ManifestoProject / manifestoR

An R package for accessing the Manifesto Project's Data and Corpus of election programmes
53 stars 5 forks source link

Downloading Swiss and German data #4

Closed eugenieDSP closed 3 years ago

eugenieDSP commented 5 years ago

I encountered the following problem when trying to download the data for Swiss and German manifestos combined. I'll try to provide all the information First, I have specified my API:

path_api <- "~/Documents/manifesto_apikey.txt" # place where you stored your api
mp_setapikey(path_api)

Then, I tried to download them together: mpcorpus <- mp_corpus(countryname == c("Switzerland", "Germany") & edate > as.Date("2011-01-01"))

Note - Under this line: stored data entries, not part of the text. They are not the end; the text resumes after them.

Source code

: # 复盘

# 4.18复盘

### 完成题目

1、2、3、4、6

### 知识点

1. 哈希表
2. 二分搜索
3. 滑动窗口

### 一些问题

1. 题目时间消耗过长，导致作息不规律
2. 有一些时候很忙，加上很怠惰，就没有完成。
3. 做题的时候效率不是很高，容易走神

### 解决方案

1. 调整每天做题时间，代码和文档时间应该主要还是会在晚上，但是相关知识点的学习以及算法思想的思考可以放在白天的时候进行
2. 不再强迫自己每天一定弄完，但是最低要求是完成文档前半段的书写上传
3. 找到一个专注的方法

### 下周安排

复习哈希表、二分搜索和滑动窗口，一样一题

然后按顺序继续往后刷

but got the wrong amount of texts (only 18). Then I tried to download them separately (cleaning the environment):

mpcorpus <- mp_corpus(countryname == "Switzerland" & edate > as.Date("2011-01-01"))
mpcorpus2 <- mp_corpus(countryname == "Germany" & edate > as.Date("2011-01-01"))

Here, the number was correct (20 and 13 for CH and DE respectively). But then, when I create the Vcorpus and try to combine them, it gives me the mistake:


corp_tm <- tm::VCorpus(tm::VectorSource(mpcorpus))
corp_tm2 <- tm::VCorpus(tm::VectorSource(mpcorpus2))
corp <- c(corp_tm, corp_tm2) #combining the corpuses
corp_f <- corpus(corp) 
Error in data.frame(text = texts, stringsAsFactors = FALSE, row.names = names_tmCorpus(x)) : 
  duplicate row.names: 1, 2, 3, 4, 5, 6, 7, 8, 9, 10, 11, 12, 13

So I went looking in the metadata and I have found that, first of all, the language of the text is "en", not "de" or "fr", as it should be, and second, the ids of the documents start with "1", but for both countries, so when I try to combine them, it doesn't work and gives the error that the rows cannot be duplicated. Subsequently, I also cannot subset the Swiss dataset to have only German texts as the language is "en" for all manifestos.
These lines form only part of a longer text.